Bogotá + Mexico City + Tabasco

Senator Chris Murphy
10 min readSep 3, 2022

Each time I take a major trip abroad in my role as a member of the Foreign Relations Committee, I write a behind-the-scenes summary of my trip to share with my supporters and followers. It’s a selfish exercise because the act of putting my thoughts about the trip into writing helps crystallize the
important takeaways.

Last week, I led a trip to Colombia and Mexico with two House members, Representative Jesús “Chuy” García from Chicago and Representative Cori Bush from St. Louis. The purpose of my trip was to get a
first-hand look at three crises that are facing the United States. First, the flow of drugs — especially fentanyl — across the Mexican border into the U.S.; second, the huge increase in migrants arriving at the U.S.-Mexico border; and three, the flow of guns moving from the United States into Mexico, which fuels the first two crises. As the Chairman of the Appropriations subcommittee on Homeland Security, I am in charge of writing the budget that funds our border operations, so it’s my job to be on top of the work
we need to do to address these three major challenges.

Leading the first congressional delegation to meet with new Colombian President Gustavo Petro in Bogotá.

Bogotá

On Monday afternoon, our delegation boarded a plane to Bogotá, Colombia, arriving in the high-elevation capital around 9 pm. We were met at the airport by Francisco “Paco” Palmieri, a nimble, experienced Latin America expert who was sent by President Biden to Colombia to head up the embassy
until a permanent Ambassador is named. I grabbed a ride with him to our hotel and he proudly told me that he grew up in New Haven, worked for former Connecticut Senator Chris Dodd, and still gets back to
the state often. What a nice surprise! Over a late dinner at the hotel, Paco told our delegation about the critical importance of our visit.

Just weeks earlier, Gustavo Petro had been sworn in as the new President of Colombia. Petro is like the Bernie Sanders of Colombia, and his election was a shock to the system. Often, in Latin America, the parties on the left of the political spectrum are more skeptical of (or sometimes hostile to) the United
States, and given Colombia’s importance to the U.S., in these early days of Petro’s Administration it was critical for American leaders to do outreach to the new Colombian leader.

Meeting with newly-sworn in Colombian president Gustavo Petro in Bogotá.

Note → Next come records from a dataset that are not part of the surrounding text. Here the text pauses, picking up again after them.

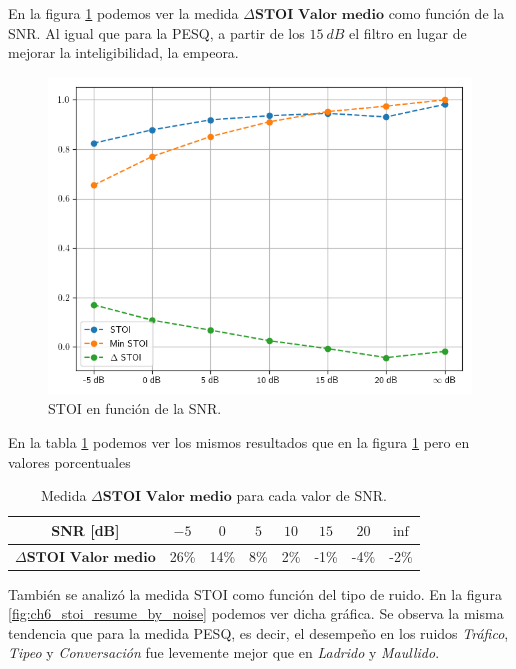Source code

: En la figura \ref{fig:ch6_stoi_resume} podemos ver la medida $\Delta \textbf{STOI Valor medio}$ como función de la SNR. Al igual que para la PESQ, a partir de los $\SI{15}{dB}$ el filtro en lugar de mejorar la inteligibilidad, la empeora.

\begin{figure}
	\centering
	\centerline{\includegraphics[scale=0.75]{images/ch6/af/objective_metrics/metric_STOI.png}}
	\caption{STOI en función de la SNR.}
	\label{fig:ch6_stoi_resume}
\end{figure}

En la tabla \ref{table:stoi_resume} podemos ver los mismos resultados que en la figura \ref{fig:ch6_stoi_resume} pero en valores porcentuales

\begin{table}[ht]
	\centering
	\begin{tabular}{ |c|c|c|c|c|c|c|c| } 
		\hline
		SNR [dB] & $-5$ & $0$ & $5$ & $10$ & $15$ & $20$ & $\inf$ \\ 
		\hline
		$\Delta \textbf{STOI Valor medio}$ & 26\%  & 14\%  & 8\% & 2\% & -1\% & -4\% & -2\% \\
		\hline
	\end{tabular}
	\caption{Medida $\Delta \textbf{STOI Valor medio}$ para cada valor de SNR.}
	\label{table:stoi_resume}
\end{table}

También se analizó la medida STOI como función del tipo de ruido. En la figura \ref{fig:ch6_stoi_resume_by_noise} podemos ver dicha gráfica. Se observa la misma tendencia que para la medida PESQ, es decir, el desempeño en los ruidos \emph{Tráfico}, \emph{Tipeo} y \emph{Conversación} fue levemente mejor que en \emph{Ladrido} y \emph{Maullido}.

Colombia is important to the U.S. for a few reasons. First, (1) almost all of the cocaine trade to the U.S. starts in Colombia. Second, it sits as the gateway to South American trade for U.S. companies. Finally, Colombia shares a long border and history with currently the most vexing nation in South America, oil-rich Venezuela. Petro is skeptical that the conventional “war on drugs” has any hope of being won. He favors economic development for regions that produce cocaine, not confrontation and crop eradication, and he favors legalizing cocaine. This puts him at odds with U.S. policy, and our job was to start the process of finding a common ground.

On Tuesday morning, we met with the team at the U.S. embassy to get a fuller brief of U.S.-Colombian issues, and then did some inter-parliamentary diplomacy, meeting with the Presidents of the Colombian Senate and House. We were scheduled to see Petro around 11 am and then do a separate meeting with his Defense Minister. But right before the meeting with Petro, we got word that the President wanted his entire national security cabinet in the meeting with him. This left a big hole in our schedule, but it was proof that in these early days that Petro, who has never conducted executive diplomacy before, is feeling his way through structure and protocol.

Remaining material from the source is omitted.